South Africa is likely to be the home of the next record-breaking supercomputer, with Exabyte capacity and compute power in the Exaflops (floating point instructions per second) range.

Dr Happy Sithole, from the Centre for High Performance Computing, says this new and powerful supercomputer will be necessary to process the enormous volumes of complex data produced by the Square Kilometre Array (SKA) radio telescope project.

The centre currently runs a supercomputer that runs at 61,4Teraflops. Although it is in the world’s top 500 supercomputers, it is rapidly falling behind the global curve. And this computer is currently running at 93% capacity, Dr Sithole says.

“The world’s next biggest supercomputer will be in South Africa, and it will have Exascale capability,” he adds.

South Africa is no stranger to using its supercomputer capacity for big science projects. It currently analyses climate change, mineral beneficiation, bio-informatics and has designed both the new SKA dish and participated in 3D animated movies. “We have used the Centre for HPC to solve real-life problems,” Dr Sithole says.

The centre has also participated in large-scale science projects like CERN, and performed 500 jobs per day for ALICE experiment that was responsible for discovering the Higgs Boson.

The SKA brings a new set of challenges to HPC, he adds.
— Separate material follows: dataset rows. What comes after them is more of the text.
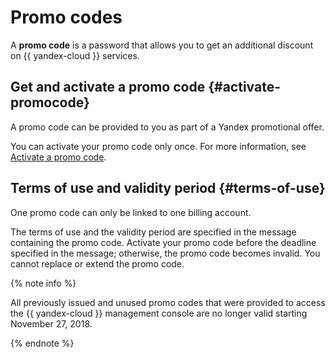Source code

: # Promo codes

A **promo code** is a password that allows you to get an additional discount on {{ yandex-cloud }} services.


## Get and activate a promo code {#activate-promocode}

A promo code can be provided to you as part of a Yandex promotional offer.

You can activate your promo code only once. For more information, see [Activate a promo code](../operations/activate-promocode.md).

## Terms of use and validity period {#terms-of-use}

One promo code can only be linked to one billing account.

The terms of use and the validity period are specified in the message containing the promo code. Activate your promo code before the deadline specified in the message; otherwise, the promo code becomes invalid. You cannot replace or extend the promo code.


{% note info %}

All previously issued and unused promo codes that were provided to access the {{ yandex-cloud }} management console are no longer valid starting November 27, 2018.

{% endnote %}

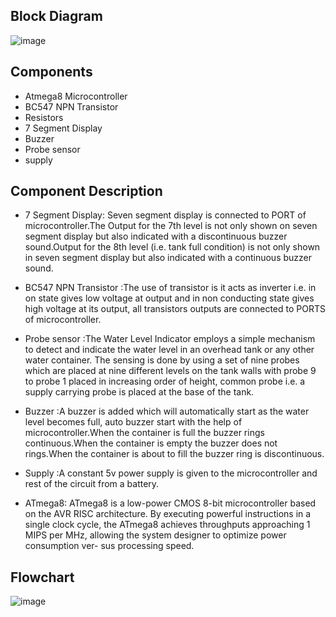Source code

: ## Block Diagram

![image](https://user-images.githubusercontent.com/46954351/156548869-7ca0cf57-fdd6-44cc-b245-4a2eeff21edd.png)


## Components

* Atmega8 Microcontroller
* BC547 NPN Transistor
* Resistors
* 7 Segment Display
* Buzzer
* Probe sensor
* supply


## Component Description 


* 7 Segment Display: Seven segment display is connected to PORT of microcontroller.The Output for the 7th level is not only shown on seven segment display but also indicated with a discontinuous buzzer sound.Output for the 8th level (i.e. tank full condition) is not only shown in seven segment display but also indicated with a continuous buzzer sound.


* BC547 NPN Transistor :The use of transistor is it acts as inverter i.e. in on state gives low voltage at output and in non conducting state gives high voltage at its output, all transistors outputs are connected to PORTS of microcontroller.

* Probe sensor :The Water Level Indicator employs a simple mechanism to detect and indicate the water level in an overhead tank or any other water container.
The sensing is done by using a set of nine probes which are placed at nine different levels on the tank walls with probe 9 to probe 1 placed in increasing order of height, common probe i.e. a supply carrying probe is placed at the base of the tank.

* Buzzer :A buzzer is added which will automatically start as the water level becomes full, auto buzzer start with the help of microcontroller.When the container is full the buzzer rings continuous.When the container is empty the buzzer does not rings.When the container is about to fill the buzzer ring is discontinuous.

* Supply :A constant 5v power supply is given to the microcontroller and rest of the circuit from a battery.

* ATmega8: ATmega8 is a low-power CMOS 8-bit microcontroller based on the AVR RISC architecture. By executing powerful instructions in a single clock cycle, the ATmega8 achieves throughputs approaching 1 MIPS per MHz, allowing the system designer to optimize power consumption ver- sus processing speed.




## Flowchart

![image](https://user-images.githubusercontent.com/46954351/156549862-e3d9de59-5081-4849-be9d-ab5476e0187d.png)




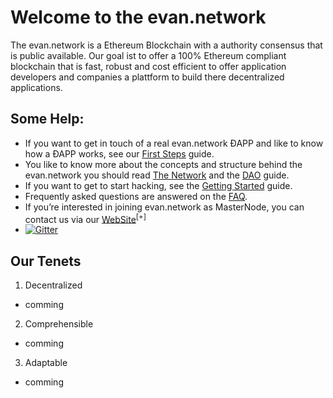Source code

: # Welcome to the evan.network

The evan.network is a Ethereum Blockchain with a authority consensus that is public available. Our goal ist to offer a 100% Ethereum compliant blockchain that is fast, robust and cost efficient to offer application developers and companies a plattform to build there decentralized applications.


## Some Help:

* If you want to get in touch of a real evan.network ÐAPP and like to know how a ÐAPP works, see our [First Steps](/doc/first-steps) guide.
* You like to know more about the concepts and structure behind the evan.network you should read [The Network](/doc/network) and the [DAO](/doc/dao) guide.
* If you want to get to start hacking, see the [Getting Started](/dev/getting-started) guide.
* Frequently asked questions are answered on the [FAQ](/doc/faq).
* If you’re interested in joining evan.network as MasterNode, you can contact us via our [WebSite](https:///evan.network)<sup>[+]</sup>
*  [![Gitter](https://img.shields.io/gitter/room/evannetwork/evannetwork.svg?style=flat-square)](https://gitter.im/evannetwork/Lobby)


## Our Tenets

1. Decentralized
  * comming

2. Comprehensible
  * comming

3. Adaptable
  * comming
The telescopes are being designed to have 100-times more sensitivity and this adds an enormous amount of data that needs to be processes and analysed. “How do we deal with these large amounts of data, and navigate through it?”

Using sensitive radio telescopes and powerful computer processing, Dr Sithole explains that scientists will be able to study the evolution of galaxies.

“Because the large scale dishes, there is a large amount of information coming in very fast, which needs fast data processing, which can’t be done with the computing we have today,” he says.

SKA 1 anticipates data requirements of 100 Petaflops and up, increasing with SKA 2 to Exabytes of data requiring Exaflops of processing power.

“I see this as an opportunity for South Africa,” Dr Sithole says. “It is a challenge that is not just for the IT industry but for academia and government as well – in fact, for all of us.”